Em outro diálogo, Cilene Bordezan fala até na necessidade de ter ‘infiltrados’ na Câmara.” Ao falar sobre projetos futuros, Cilene afirma:
“A gente precisa ter um ou dois infiltrados nossos na Câmara.”
Ela se referia à necessidade de encontrar alguém que defendesse o projeto no Legislativo. Hamilton responde que seria necessário “identificar”, fazer um “mapeamento” e “aproximar” alguém.
Há ainda uma fala de Cilene sobre críticas atribuídas a uma vereadora:
“Socava! Socava com gosto! Filha da p…, fica falando da minha concessão.”

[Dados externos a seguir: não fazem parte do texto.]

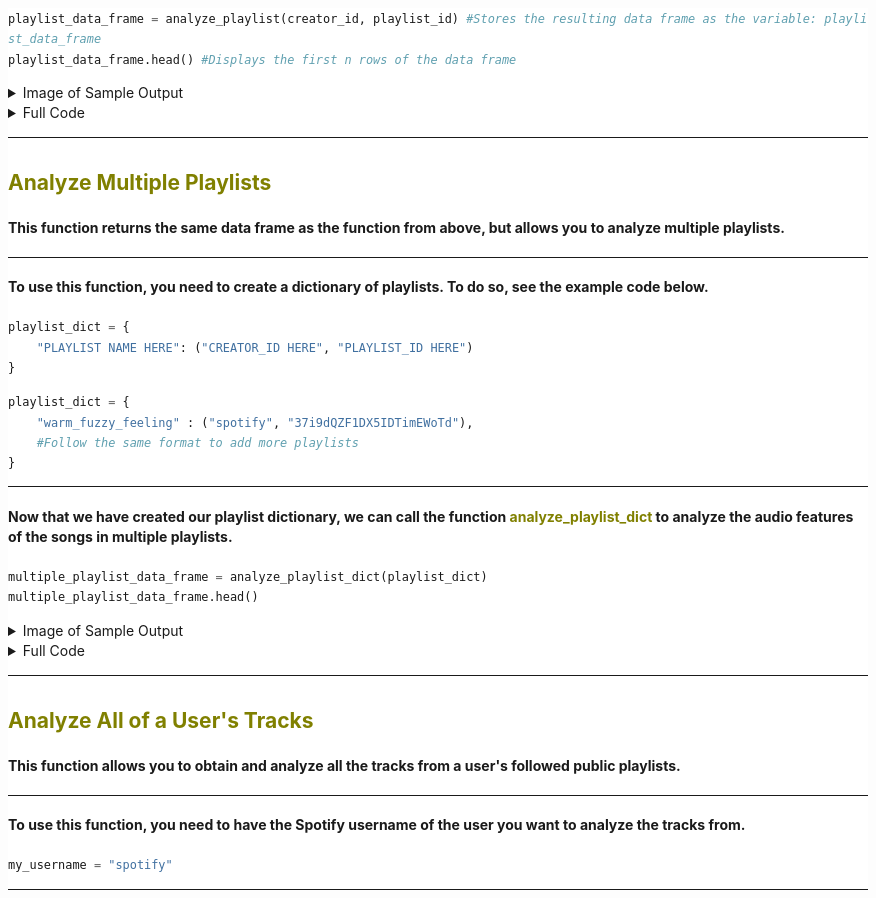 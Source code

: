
 ```python
playlist_data_frame = analyze_playlist(creator_id, playlist_id) #Stores the resulting data frame as the variable: playlist_data_frame
playlist_data_frame.head() #Displays the first n rows of the data frame 
```
<Details><Summary>Image of Sample Output</Summary></Details>

<Details><Summary>Full Code</Summary></Details>

---
## <span style="color:olive"> Analyze Multiple Playlists </span> <a name="analyze-multiple-playlists"></a>
#### This function returns the same data frame as the function from above, but allows you to analyze multiple playlists.
---
#### To use this function, you need to create a dictionary of playlists. To do so, see the example code below.
```python
playlist_dict = {
    "PLAYLIST NAME HERE": ("CREATOR_ID HERE", "PLAYLIST_ID HERE")
}
```
```python
playlist_dict = {
    "warm_fuzzy_feeling" : ("spotify", "37i9dQZF1DX5IDTimEWoTd"), 
    #Follow the same format to add more playlists
}
```
---
#### Now that we have created our playlist dictionary, we can call the function <span style="color:olive">analyze_playlist_dict</span> to analyze the audio features of the songs in multiple playlists.
```python
multiple_playlist_data_frame = analyze_playlist_dict(playlist_dict)
multiple_playlist_data_frame.head()
```
<Details><Summary>Image of Sample Output</Summary></Details>
<Details><Summary>Full Code</Summary></Details>

---

##  <span style="color:olive"> Analyze All of a User's Tracks </span> <a name="analyze-user-tracks"></a>
#### This function allows you to obtain and analyze all the tracks from a user's followed public playlists.

---

#### To use this function, you need to have the Spotify username of the user you want to analyze the tracks from.
```python
my_username = "spotify"
```

---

Mais uma vez aparece a expressão “minha concessão”. O Gaeco interpreta as comunicações como indicativo de que Cilene atuava não apenas como secretária responsável por um procedimento público, mas também na proteção dos interesses econômicos da Estre.

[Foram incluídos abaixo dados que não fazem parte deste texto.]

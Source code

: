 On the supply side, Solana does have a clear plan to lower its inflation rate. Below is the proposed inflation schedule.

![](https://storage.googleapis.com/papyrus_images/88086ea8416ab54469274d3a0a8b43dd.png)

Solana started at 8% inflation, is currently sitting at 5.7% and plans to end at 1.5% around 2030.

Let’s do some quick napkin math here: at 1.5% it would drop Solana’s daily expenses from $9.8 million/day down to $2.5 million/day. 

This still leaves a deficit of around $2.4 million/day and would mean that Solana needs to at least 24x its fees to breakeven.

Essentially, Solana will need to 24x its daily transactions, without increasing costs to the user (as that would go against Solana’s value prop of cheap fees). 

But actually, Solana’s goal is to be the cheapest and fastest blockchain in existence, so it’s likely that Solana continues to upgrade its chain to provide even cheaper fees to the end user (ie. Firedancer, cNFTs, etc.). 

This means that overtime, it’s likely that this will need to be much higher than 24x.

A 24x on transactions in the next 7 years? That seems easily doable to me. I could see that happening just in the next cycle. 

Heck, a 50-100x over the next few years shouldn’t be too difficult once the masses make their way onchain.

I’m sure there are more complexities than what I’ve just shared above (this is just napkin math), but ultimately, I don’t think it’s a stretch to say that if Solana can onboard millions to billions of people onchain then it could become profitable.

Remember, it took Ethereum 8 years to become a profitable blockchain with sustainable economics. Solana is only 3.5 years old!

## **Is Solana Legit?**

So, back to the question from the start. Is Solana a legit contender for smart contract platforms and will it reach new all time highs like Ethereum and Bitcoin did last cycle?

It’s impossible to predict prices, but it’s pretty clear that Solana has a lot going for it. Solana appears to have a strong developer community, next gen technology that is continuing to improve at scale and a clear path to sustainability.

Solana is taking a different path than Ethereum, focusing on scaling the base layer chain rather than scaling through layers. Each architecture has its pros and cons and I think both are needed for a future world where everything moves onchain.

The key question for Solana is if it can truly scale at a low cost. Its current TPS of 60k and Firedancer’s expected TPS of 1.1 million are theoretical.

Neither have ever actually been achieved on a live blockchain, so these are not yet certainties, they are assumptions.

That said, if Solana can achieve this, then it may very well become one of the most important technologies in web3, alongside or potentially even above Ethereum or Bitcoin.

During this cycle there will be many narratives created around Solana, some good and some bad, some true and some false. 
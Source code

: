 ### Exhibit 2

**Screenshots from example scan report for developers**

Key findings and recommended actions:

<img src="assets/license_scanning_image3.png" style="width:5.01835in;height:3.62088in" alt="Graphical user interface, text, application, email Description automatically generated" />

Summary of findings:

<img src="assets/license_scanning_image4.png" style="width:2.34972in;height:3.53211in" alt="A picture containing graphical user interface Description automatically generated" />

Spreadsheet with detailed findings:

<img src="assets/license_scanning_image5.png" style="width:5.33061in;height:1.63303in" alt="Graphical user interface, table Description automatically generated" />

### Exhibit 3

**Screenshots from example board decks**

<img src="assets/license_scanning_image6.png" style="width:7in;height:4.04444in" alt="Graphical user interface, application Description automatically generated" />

Segundo o Gaeco, representantes da Estre teriam recebido documentos do processo, acompanhado possíveis concorrentes, analisado impugnações apresentadas formalmente à prefeitura e participado da definição de estratégias que posteriormente seriam formalizadas pela própria administração municipal. Os promotores chegam a afirmar que a Secretaria de Meio Ambiente teria sido transformada em uma espécie de extensão da empresa dentro da prefeitura.
A investigação também aponta despesas pessoais, viagens, passagens, refeições, presentes e outras vantagens pagas por representantes privados a agentes públicos envolvidos no projeto. O Gaeco apura possíveis crimes de fraude ao caráter competitivo da licitação, corrupção ativa e passiva, advocacia administrativa, falsidade ideológica e associação criminosa.
A prefeita Suéllen Rosim é mencionada por terceiros nos autos, mas não é alvo da Operação Cavalo de Troia.